Within the listing below, please show every line carrying the string "begin".

⟨

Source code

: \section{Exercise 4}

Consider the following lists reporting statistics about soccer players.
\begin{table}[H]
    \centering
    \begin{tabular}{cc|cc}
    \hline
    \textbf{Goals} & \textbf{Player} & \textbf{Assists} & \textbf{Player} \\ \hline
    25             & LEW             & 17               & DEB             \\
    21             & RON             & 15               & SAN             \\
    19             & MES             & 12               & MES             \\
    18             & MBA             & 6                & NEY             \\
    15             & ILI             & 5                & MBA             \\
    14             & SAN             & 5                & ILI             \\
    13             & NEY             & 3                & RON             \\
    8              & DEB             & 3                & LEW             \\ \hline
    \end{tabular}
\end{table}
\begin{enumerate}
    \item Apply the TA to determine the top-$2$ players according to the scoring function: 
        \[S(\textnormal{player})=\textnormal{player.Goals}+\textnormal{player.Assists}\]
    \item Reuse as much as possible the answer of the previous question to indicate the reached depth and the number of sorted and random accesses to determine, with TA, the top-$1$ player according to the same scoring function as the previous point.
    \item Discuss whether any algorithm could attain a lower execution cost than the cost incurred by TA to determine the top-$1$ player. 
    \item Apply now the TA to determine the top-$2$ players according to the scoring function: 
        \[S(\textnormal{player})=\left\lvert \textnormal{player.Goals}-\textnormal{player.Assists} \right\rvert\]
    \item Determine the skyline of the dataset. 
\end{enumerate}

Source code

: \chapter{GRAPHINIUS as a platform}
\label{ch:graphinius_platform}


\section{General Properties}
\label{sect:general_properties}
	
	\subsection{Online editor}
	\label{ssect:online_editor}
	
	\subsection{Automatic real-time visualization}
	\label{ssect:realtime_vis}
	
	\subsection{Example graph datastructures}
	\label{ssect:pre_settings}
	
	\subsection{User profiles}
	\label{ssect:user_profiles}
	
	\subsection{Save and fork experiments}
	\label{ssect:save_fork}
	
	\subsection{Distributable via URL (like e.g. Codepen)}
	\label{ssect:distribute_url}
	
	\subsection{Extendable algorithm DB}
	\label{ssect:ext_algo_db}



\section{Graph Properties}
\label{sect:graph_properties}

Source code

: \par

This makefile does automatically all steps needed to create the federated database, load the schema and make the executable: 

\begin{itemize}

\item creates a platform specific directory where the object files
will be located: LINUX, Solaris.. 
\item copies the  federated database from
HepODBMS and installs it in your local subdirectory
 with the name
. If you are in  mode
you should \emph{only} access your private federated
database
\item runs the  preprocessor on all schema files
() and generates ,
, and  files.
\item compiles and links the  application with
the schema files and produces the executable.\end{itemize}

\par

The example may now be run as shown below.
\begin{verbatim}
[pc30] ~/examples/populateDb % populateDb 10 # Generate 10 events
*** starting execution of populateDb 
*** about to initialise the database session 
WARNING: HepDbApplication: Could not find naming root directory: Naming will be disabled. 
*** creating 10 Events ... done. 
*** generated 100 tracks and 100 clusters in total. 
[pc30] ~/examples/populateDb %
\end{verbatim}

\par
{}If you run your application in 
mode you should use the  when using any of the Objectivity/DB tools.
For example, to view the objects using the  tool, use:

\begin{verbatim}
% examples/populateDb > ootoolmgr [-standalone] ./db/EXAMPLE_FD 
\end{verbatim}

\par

⟩

ANSWER AREA –
\begin{table}[H]
    \begin{tabular}{cc|cc}
\begin{enumerate}
\begin{itemize}
\begin{verbatim}
\begin{verbatim}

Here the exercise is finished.